Page 141 of Deadly Maiden

My undead number one hundred and twenty-three. This is more than enough. Most can remain down here.

One hundred and four. Ninety-one.

What’s going on?

I study the length of the tower, a red-and-gray brick needle of a thing with that single door at the bottom.

Smoke and flame puff out the tower’s lower windows. Someone is destroying the undead with ease. I expected this might happen. A fire mage is in there.

“You.” I cock my finger and thumb at the globby darkthing pottering about at my ankles. “Time for you to do your thing... Glob.” I name it in a fit of passion. Why not christen it? Death is all around, and I plan to suck it dry. Glob will not be Glob soon.

I practiced on the boat, in the comfort of the cabin, using tiny shards to knock targets off a shelf.

I can do this.I march to the door and look up, jump backward to dodge a rolling ball of flame that has barreled down the stairway frizzling everything it touches. I glimpse the mage, a woman with red hair—how appropriate. “I can do this,” I tell myself and emerge from my hiding place before she can conjure another fireball.

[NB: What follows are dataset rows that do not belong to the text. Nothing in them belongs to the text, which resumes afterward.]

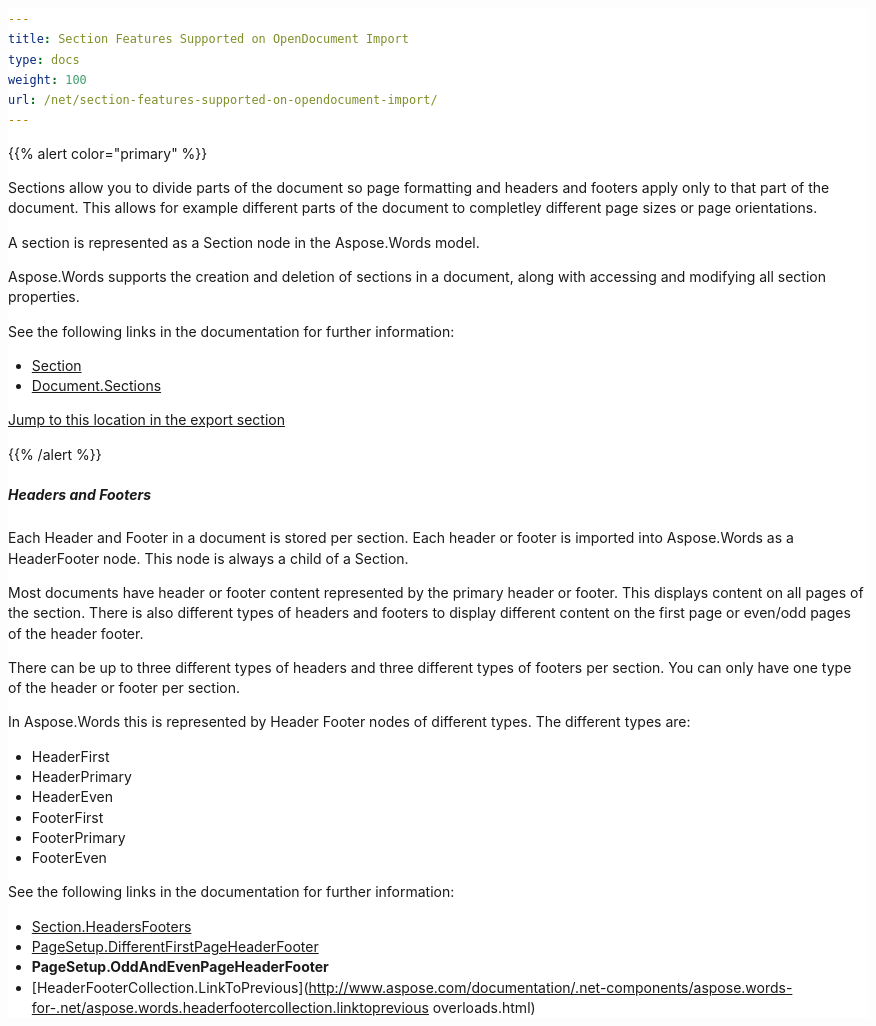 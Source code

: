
 ```yaml
---
title: Section Features Supported on OpenDocument Import
type: docs
weight: 100
url: /net/section-features-supported-on-opendocument-import/
---
```


{{% alert color="primary" %}} 

Sections allow you to divide parts of the document so page formatting and headers and footers apply only to that part of the document. This allows for example different parts of the document to completley different page sizes or page orientations.

A section is represented as a Section node in the Aspose.Words model.

Aspose.Words supports the creation and deletion of sections in a document, along with accessing and modifying all section properties.

See the following links in the documentation for further information:

- [Section](http://www.aspose.com/documentation/.net-components/aspose.words-for-.net/aspose.words.section.html)
- [Document.Sections](http://www.aspose.com/documentation/.net-components/aspose.words-for-.net/aspose.words.document.sections.html)

[Jump to this location in the export section](/pages/createpage.action?spaceKey=wordsnet&title=Odt+Export&linkCreation=true&fromPageId=2595956)

{{% /alert %}} 
##### **Headers and Footers**
Each Header and Footer in a document is stored per section. Each header or footer is imported into Aspose.Words as a HeaderFooter node. This node is always a child of a Section. 

Most documents have header or footer content represented by the primary header or footer. This displays content on all pages of the section. There is also different types of headers and footers to display different content on the first page or even/odd pages of the header footer.

There can be up to three different types of headers and three different types of footers per section. You can only have one type of the header or footer per section.

In Aspose.Words this is represented by Header Footer nodes of different types. The different types are:

- HeaderFirst
- HeaderPrimary
- HeaderEven
- FooterFirst
- FooterPrimary
- FooterEven

See the following links in the documentation for further information:

- [Section.HeadersFooters](http://www.aspose.com/documentation/.net-components/aspose.words-for-.net/aspose.words.section.headersfooters.html)
- [PageSetup.DifferentFirstPageHeaderFooter](http://www.aspose.com/documentation/.net-components/aspose.words-for-.net/aspose.words.pagesetup.differentfirstpageheaderfooter.html)
- **PageSetup.OddAndEvenPageHeaderFooter**
- [HeaderFooterCollection.LinkToPrevious](http://www.aspose.com/documentation/.net-components/aspose.words-for-.net/aspose.words.headerfootercollection.linktoprevious overloads.html)
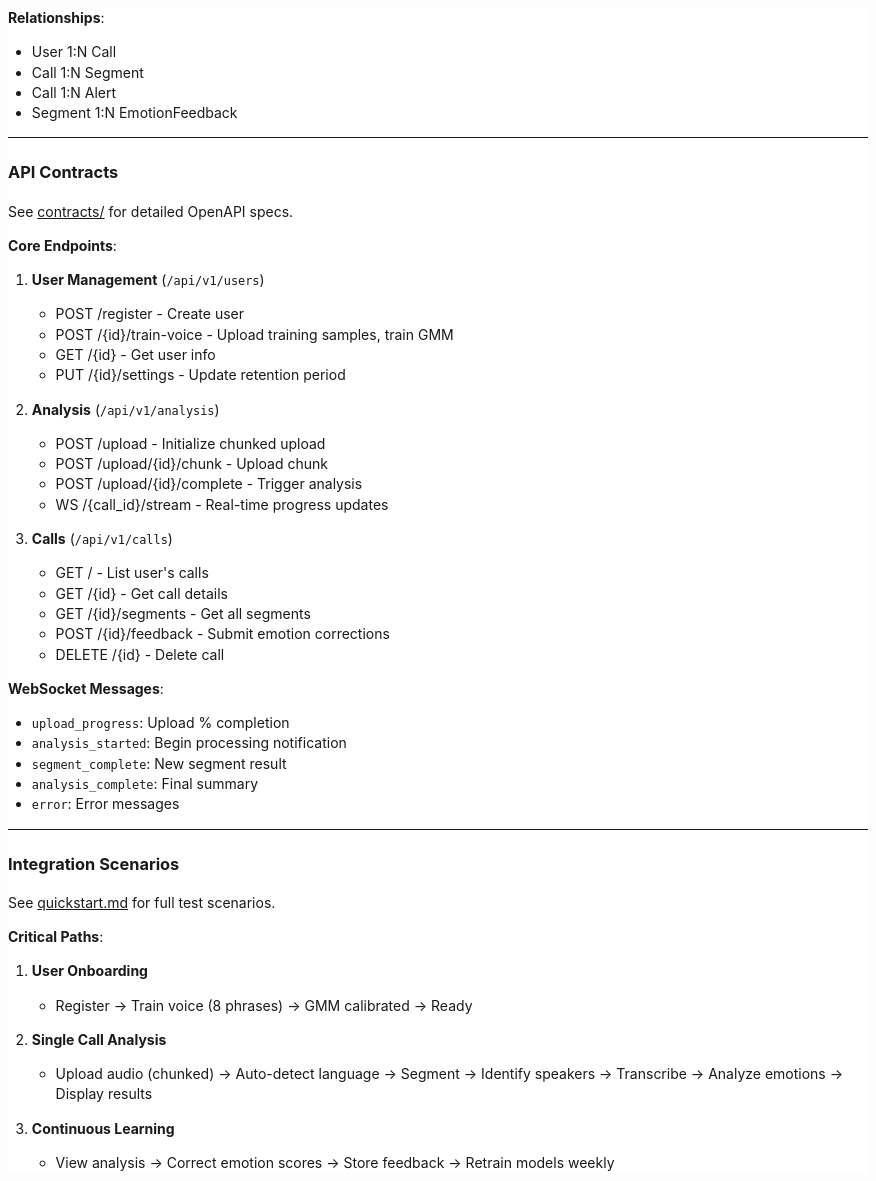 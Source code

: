 **Relationships**:
- User 1:N Call
- Call 1:N Segment
- Call 1:N Alert
- Segment 1:N EmotionFeedback

---

### API Contracts

See [contracts/](./contracts/) for detailed OpenAPI specs.

**Core Endpoints**:

1. **User Management** (`/api/v1/users`)
   - POST /register - Create user
   - POST /{id}/train-voice - Upload training samples, train GMM
   - GET /{id} - Get user info
   - PUT /{id}/settings - Update retention period

2. **Analysis** (`/api/v1/analysis`)
   - POST /upload - Initialize chunked upload
   - POST /upload/{id}/chunk - Upload chunk
   - POST /upload/{id}/complete - Trigger analysis
   - WS /{call_id}/stream - Real-time progress updates

3. **Calls** (`/api/v1/calls`)
   - GET / - List user's calls
   - GET /{id} - Get call details
   - GET /{id}/segments - Get all segments
   - POST /{id}/feedback - Submit emotion corrections
   - DELETE /{id} - Delete call

**WebSocket Messages**:
- `upload_progress`: Upload % completion
- `analysis_started`: Begin processing notification
- `segment_complete`: New segment result
- `analysis_complete`: Final summary
- `error`: Error messages

---

### Integration Scenarios

See [quickstart.md](./quickstart.md) for full test scenarios.

**Critical Paths**:

1. **User Onboarding**
   - Register → Train voice (8 phrases) → GMM calibrated → Ready

2. **Single Call Analysis**
   - Upload audio (chunked) → Auto-detect language → Segment → Identify speakers → Transcribe → Analyze emotions → Display results

3. **Continuous Learning**
   - View analysis → Correct emotion scores → Store feedback → Retrain models weekly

Standing in the doorway, I splay my fingers, pretend to throw my hand up the stairs, watch the darkthing shards arrow upward like black bees. The mage ducks, and I only kill a soldier hiding behind her. I summon another handful and throw a second flock of shards, miss again.

My glob is down to half size. Frowning, cursing, I create one larger arrowhead of darkthing, wait for her to step out with a fireball rolling in her hand, but she drops down the stairwell, her coat flaring like wings. She lands neatly, throws her flame.

I spin and flatten myself to the tower wall beside the doorway. The heat sears my face as it whizzes past and crispy fries about thirty-four of my undead.

“Damn it.” I hate hand to hand, but I may need Glob later on. Hearing her coming at speed, I unsheathe my sword, reach in, and ram it point first in mid-air, mid-doorway, at stomach level. She runs into, at neck level. Trying to surprise me? Much of her neck is severed. Blood gouts appallingly, splashing door frame and floor.

I retch then jump her twitching body and begin my cautious jog up the stairway, avoiding the severed limbs, torsos, the heads rolling, the little blazes smoldering on clothes and flesh, and the embers drifting. Another massacre. This is getting to be a bad habit, one that I would like to forsake. Is anyone up there left alive? The stairwell crackles and stinks of smoke and released bowels but is otherwise quiet. I summon ten of my army and ascend.

The rest can be a rearguard. As long as no more fire mages appear.

As long as nothing above me is deadly to my undead…

And I can heal Rorsyd and pull out that iron…

Today is almost a victory. I do not care if Jannik Stryke is a gibbering, mind-lost fool.

Okay. I scowl at myself as we go up step by painful step. My undead are slow on stairs and keep falling over.

I do care about Jannik. I do. I simply have priorities.

We pass two floors, and the doors leading onto them, and keep going.

Then a man is roars and a blade rings on stone. Pieces of undead fly past, heading to ground level. A head drops, then another.

I can see the swing of that blade a few yards overhead.

“Sorry, Glob.” I grab the last of his darkthing matter and assemble the shape into three finely wrought flechettes, thin enough to sneak through the finest gaps. I need to see the target though.

Another three heads topple past on the steps, bouncing. He knows how to kill undead, this warrior. The bastard.

I lean into the tower wall, inch upward, see him dispatch my last two undead. He grins at me with a mouthful of teeth, his two-handed great sword angled across his chest.

With another roar, he heads for me, negotiating the steps with ease and speed.

I flick my dark arrows at him and slice him into three neatish parts, which flop to the steps as he kicks out his last life. Or rather as his lower torso kicks. His head portion is gasping for air, his chest twitching.

I press my lips together and sidle past, aiming to avoid the worst of the guts and gore.

The steps end. Cautiously, I peer around me. I am alone.

I’ve reached the top floor with only the coned roof above.